Task goal
All lines from the one containing "cd EasyServe-RMS" to the end of the data below are to be returned exactly, both ends included, with nothing added.

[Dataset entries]
Segment Open

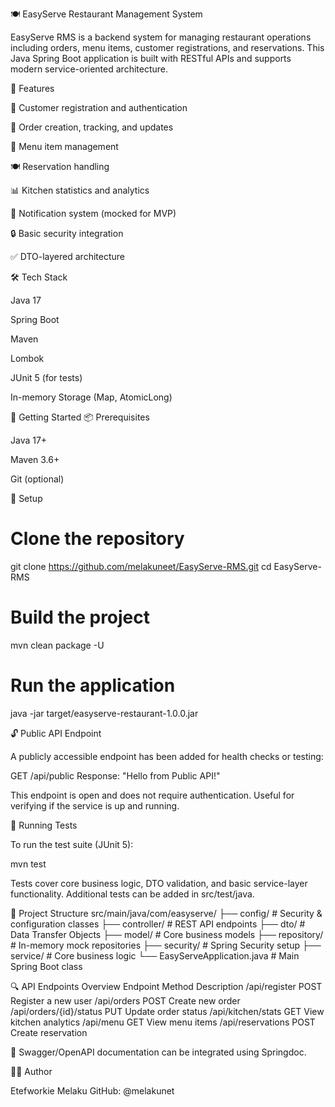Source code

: 🍽️ EasyServe Restaurant Management System

EasyServe RMS is a backend system for managing restaurant operations including orders, menu items, customer registrations, and reservations. This Java Spring Boot application is built with RESTful APIs and supports modern service-oriented architecture.

🚀 Features

👤 Customer registration and authentication

🛒 Order creation, tracking, and updates

🍔 Menu item management

🍽️ Reservation handling

📊 Kitchen statistics and analytics

📧 Notification system (mocked for MVP)

🔒 Basic security integration

✅ DTO-layered architecture

🛠️ Tech Stack

Java 17

Spring Boot

Maven

Lombok

JUnit 5 (for tests)

In-memory Storage (Map, AtomicLong)

🏁 Getting Started
📦 Prerequisites

Java 17+

Maven 3.6+

Git (optional)

🔧 Setup
# Clone the repository
git clone https://github.com/melakuneet/EasyServe-RMS.git
cd EasyServe-RMS

# Build the project
mvn clean package -U

# Run the application
java -jar target/easyserve-restaurant-1.0.0.jar

🔓 Public API Endpoint

A publicly accessible endpoint has been added for health checks or testing:

GET /api/public
Response: "Hello from Public API!"

This endpoint is open and does not require authentication. Useful for verifying if the service is up and running.

🧪 Running Tests

To run the test suite (JUnit 5):

mvn test


Tests cover core business logic, DTO validation, and basic service-layer functionality. Additional tests can be added in src/test/java.

📂 Project Structure
src/main/java/com/easyserve/
├── config/               # Security & configuration classes
├── controller/           # REST API endpoints
├── dto/                  # Data Transfer Objects
├── model/                # Core business models
├── repository/           # In-memory mock repositories
├── security/             # Spring Security setup
├── service/              # Core business logic
└── EasyServeApplication.java  # Main Spring Boot class

🔍 API Endpoints Overview
Endpoint	Method	Description
/api/register	POST	Register a new user
/api/orders	POST	Create new order
/api/orders/{id}/status	PUT	Update order status
/api/kitchen/stats	GET	View kitchen analytics
/api/menu	GET	View menu items
/api/reservations	POST	Create reservation

🧭 Swagger/OpenAPI documentation can be integrated using Springdoc.

👨‍💻 Author

Etefworkie Melaku
GitHub: @melakunet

Segment Closed

Response
cd EasyServe-RMS

# Build the project
mvn clean package -U

# Run the application
java -jar target/easyserve-restaurant-1.0.0.jar

🔓 Public API Endpoint

A publicly accessible endpoint has been added for health checks or testing:

GET /api/public
Response: "Hello from Public API!"

This endpoint is open and does not require authentication. Useful for verifying if the service is up and running.

🧪 Running Tests

To run the test suite (JUnit 5):

mvn test


Tests cover core business logic, DTO validation, and basic service-layer functionality. Additional tests can be added in src/test/java.

📂 Project Structure
src/main/java/com/easyserve/
├── config/               # Security & configuration classes
├── controller/           # REST API endpoints
├── dto/                  # Data Transfer Objects
├── model/                # Core business models
├── repository/           # In-memory mock repositories
├── security/             # Spring Security setup
├── service/              # Core business logic
└── EasyServeApplication.java  # Main Spring Boot class

🔍 API Endpoints Overview
Endpoint	Method	Description
/api/register	POST	Register a new user
/api/orders	POST	Create new order
/api/orders/{id}/status	PUT	Update order status
/api/kitchen/stats	GET	View kitchen analytics
/api/menu	GET	View menu items
/api/reservations	POST	Create reservation

🧭 Swagger/OpenAPI documentation can be integrated using Springdoc.

👨‍💻 Author

Etefworkie Melaku
GitHub: @melakunet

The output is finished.